Copy each line of the entries that includes the word "period".

Saved entries:
BEGIN

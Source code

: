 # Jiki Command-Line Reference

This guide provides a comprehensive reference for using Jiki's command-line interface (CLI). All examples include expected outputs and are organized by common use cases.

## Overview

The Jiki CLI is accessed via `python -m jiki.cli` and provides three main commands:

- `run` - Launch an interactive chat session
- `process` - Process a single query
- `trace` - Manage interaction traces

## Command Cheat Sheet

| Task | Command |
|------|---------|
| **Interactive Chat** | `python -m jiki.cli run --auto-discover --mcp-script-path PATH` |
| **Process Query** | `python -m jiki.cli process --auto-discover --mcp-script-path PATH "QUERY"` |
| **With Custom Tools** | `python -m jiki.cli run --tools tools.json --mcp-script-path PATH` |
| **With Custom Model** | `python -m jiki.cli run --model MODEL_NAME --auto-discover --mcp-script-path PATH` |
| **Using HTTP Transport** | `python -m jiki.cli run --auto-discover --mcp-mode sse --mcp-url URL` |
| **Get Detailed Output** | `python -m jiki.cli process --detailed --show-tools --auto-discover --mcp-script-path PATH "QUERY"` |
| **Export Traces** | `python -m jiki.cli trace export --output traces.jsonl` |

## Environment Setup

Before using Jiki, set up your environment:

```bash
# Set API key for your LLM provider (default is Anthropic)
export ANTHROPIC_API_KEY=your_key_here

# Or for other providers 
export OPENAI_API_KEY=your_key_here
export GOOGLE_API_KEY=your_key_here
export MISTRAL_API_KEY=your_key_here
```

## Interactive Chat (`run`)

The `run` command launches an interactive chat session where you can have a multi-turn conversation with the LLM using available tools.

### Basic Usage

END
BEGIN

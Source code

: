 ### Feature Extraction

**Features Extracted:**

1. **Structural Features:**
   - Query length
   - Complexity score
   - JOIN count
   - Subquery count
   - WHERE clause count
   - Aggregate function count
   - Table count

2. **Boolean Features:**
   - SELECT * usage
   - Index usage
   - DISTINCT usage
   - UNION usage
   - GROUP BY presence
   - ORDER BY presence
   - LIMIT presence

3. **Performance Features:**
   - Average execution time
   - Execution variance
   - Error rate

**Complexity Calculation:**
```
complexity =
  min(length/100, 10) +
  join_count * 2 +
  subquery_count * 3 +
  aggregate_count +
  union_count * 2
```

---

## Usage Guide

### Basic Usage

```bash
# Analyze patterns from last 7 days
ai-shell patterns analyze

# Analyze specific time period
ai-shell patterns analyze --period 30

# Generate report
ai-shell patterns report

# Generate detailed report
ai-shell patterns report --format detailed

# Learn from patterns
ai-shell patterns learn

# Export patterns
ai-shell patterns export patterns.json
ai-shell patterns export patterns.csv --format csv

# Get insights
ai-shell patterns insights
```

END

### Solution to the exercise
# Analyze specific time period
ai-shell patterns analyze --period 30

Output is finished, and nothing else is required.